DOI QR코드

DOI QR Code

MSHR-Aware Dynamic Warp Scheduler for High Performance GPUs

GPU 성능 향상을 위한 MSHR 활용률 기반 동적 워프 스케줄러

  • Received : 2018.11.15
  • Accepted : 2019.02.12
  • Published : 2019.05.31

Abstract

Recent graphic processing units (GPUs) provide high throughput by using powerful hardware resources. However, massive memory accesses cause GPU performance degradation due to cache inefficiency. Therefore, the performance of GPU can be improved by reducing thread parallelism when cache suffers memory contention. In this paper, we propose a dynamic warp scheduler which controls thread parallelism according to degree of cache contention.
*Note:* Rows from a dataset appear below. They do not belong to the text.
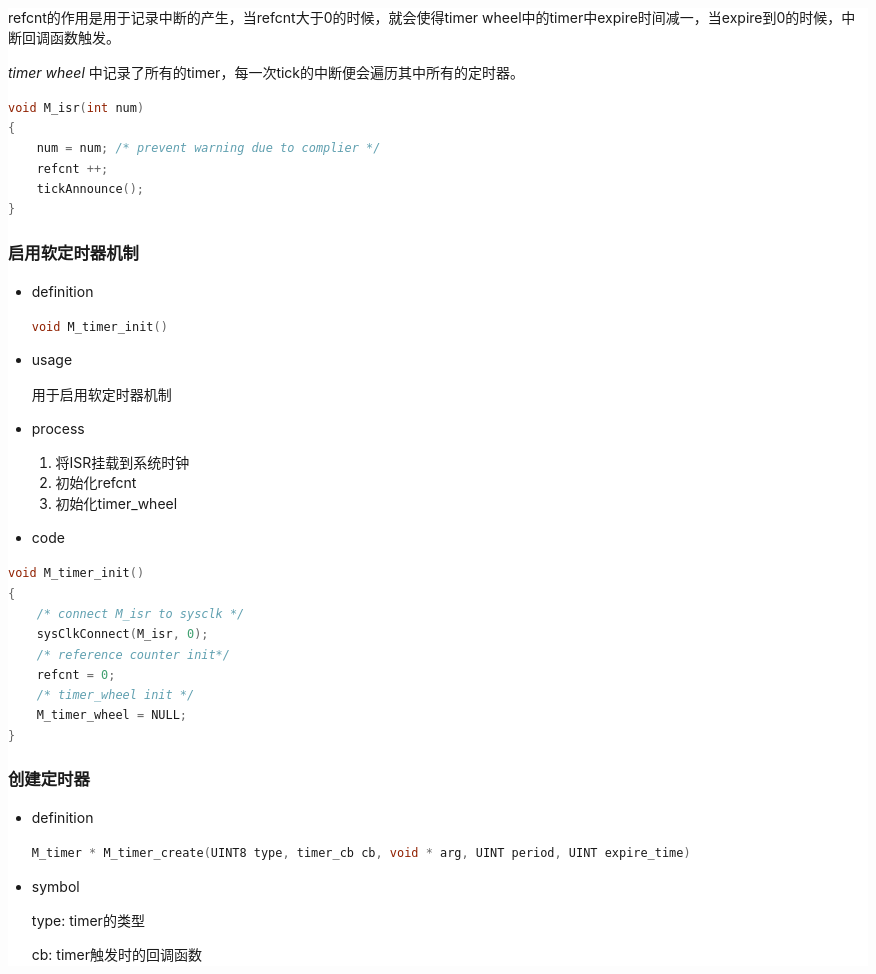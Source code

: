 refcnt的作用是用于记录中断的产生，当refcnt大于0的时候，就会使得timer wheel中的timer中expire时间减一，当expire到0的时候，中断回调函数触发。

<span id="timer_wheel"> _timer wheel_ </span>中记录了所有的timer，每一次tick的中断便会遍历其中所有的定时器。

```c
void M_isr(int num)
{
	num = num; /* prevent warning due to complier */
	refcnt ++;
	tickAnnounce();
}
```

### 启用软定时器机制

+ definition

  ```c
  void M_timer_init()
  ```

+ usage

  用于启用软定时器机制

+ process

  1. 将ISR挂载到系统时钟
  2. 初始化refcnt
  3. 初始化timer_wheel

+ code

```c
void M_timer_init()
{
	/* connect M_isr to sysclk */
	sysClkConnect(M_isr, 0);
	/* reference counter init*/
	refcnt = 0;
	/* timer_wheel init */
	M_timer_wheel = NULL;
}
```

### 创建定时器

+ definition

  ```c
  M_timer * M_timer_create(UINT8 type, timer_cb cb, void * arg, UINT period, UINT expire_time)
  ```

+ symbol

  type: timer的类型

  cb: timer触发时的回调函数
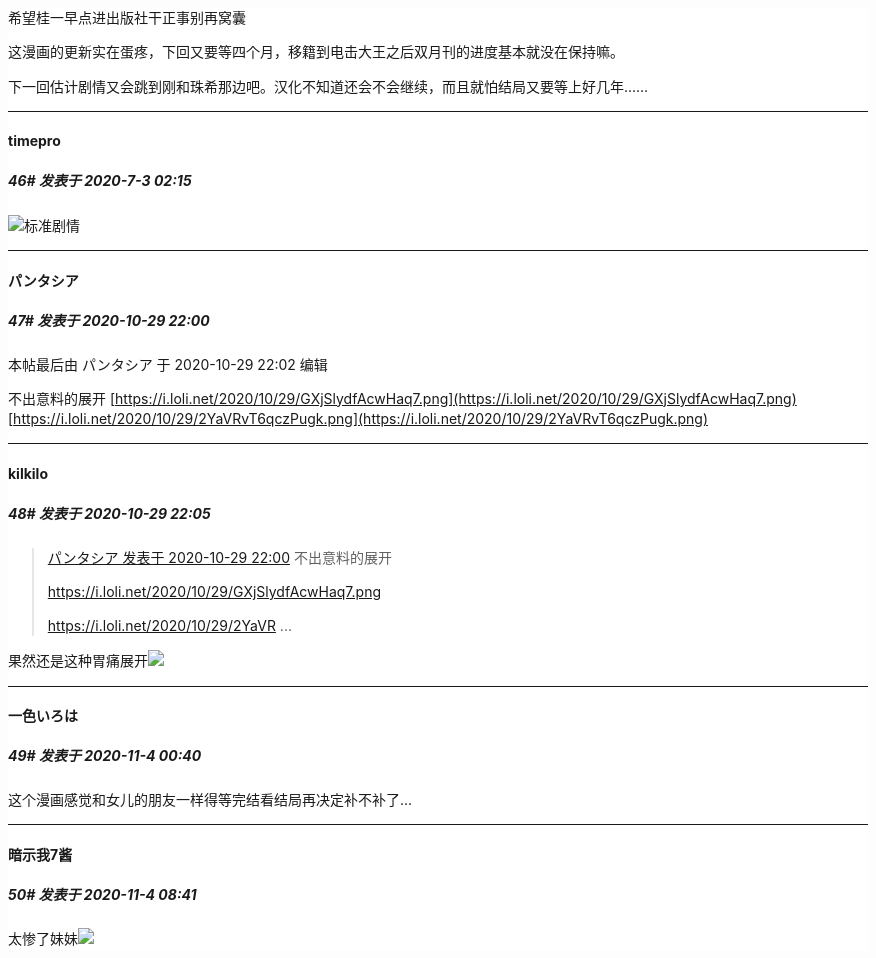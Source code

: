 希望桂一早点进出版社干正事别再窝囊

这漫画的更新实在蛋疼，下回又要等四个月，移籍到电击大王之后双月刊的进度基本就没在保持嘛。

下一回估计剧情又会跳到刚和珠希那边吧。汉化不知道还会不会继续，而且就怕结局又要等上好几年……

*****

####  timepro  
##### 46#       发表于 2020-7-3 02:15

<img src="https://static.saraba1st.com/image/smiley/face2017/013.png" referrerpolicy="no-referrer">标准剧情

*****

####  パンタシア  
##### 47#       发表于 2020-10-29 22:00

 本帖最后由 パンタシア 于 2020-10-29 22:02 编辑 

不出意料的展开
[https://i.loli.net/2020/10/29/GXjSlydfAcwHaq7.png](https://i.loli.net/2020/10/29/GXjSlydfAcwHaq7.png)
[https://i.loli.net/2020/10/29/2YaVRvT6qczPugk.png](https://i.loli.net/2020/10/29/2YaVRvT6qczPugk.png)

*****

####  kilkilo  
##### 48#       发表于 2020-10-29 22:05

<blockquote><a href="httphttps://bbs.saraba1st.com/2b/forum.php?mod=redirect&amp;goto=findpost&amp;pid=49222142&amp;ptid=1831901" target="_blank">パンタシア 发表于 2020-10-29 22:00</a>
不出意料的展开

https://i.loli.net/2020/10/29/GXjSlydfAcwHaq7.png

https://i.loli.net/2020/10/29/2YaVR ...</blockquote>
果然还是这种胃痛展开<img src="https://static.saraba1st.com/image/smiley/face2017/068.png" referrerpolicy="no-referrer">

*****

####  一色いろは  
##### 49#       发表于 2020-11-4 00:40

这个漫画感觉和女儿的朋友一样得等完结看结局再决定补不补了...

*****

####  暗示我7酱  
##### 50#       发表于 2020-11-4 08:41

太惨了妹妹<img src="https://static.saraba1st.com/image/smiley/face2017/099.png" referrerpolicy="no-referrer">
Usually, the greedy then oldest (GTO) policy for issuing warp shows lower parallelism than loose round robin (LRR) policy. Therefore, the proposed warp scheduler employs the LRR warp scheduling policy when Miss Status Holding Register(MSHR) utilization is low. On the other hand, the GTO policy is employed in order to reduce thread parallelism when MSHRs utilization is high. Our proposed technique shows better performance compared with LRR and GTO policy since it selects efficient scheduling policy dynamically. According to our experimental results, our proposed technique provides IPC improvement by 12.8% and 3.5% over LRR and GTO on average, respectively.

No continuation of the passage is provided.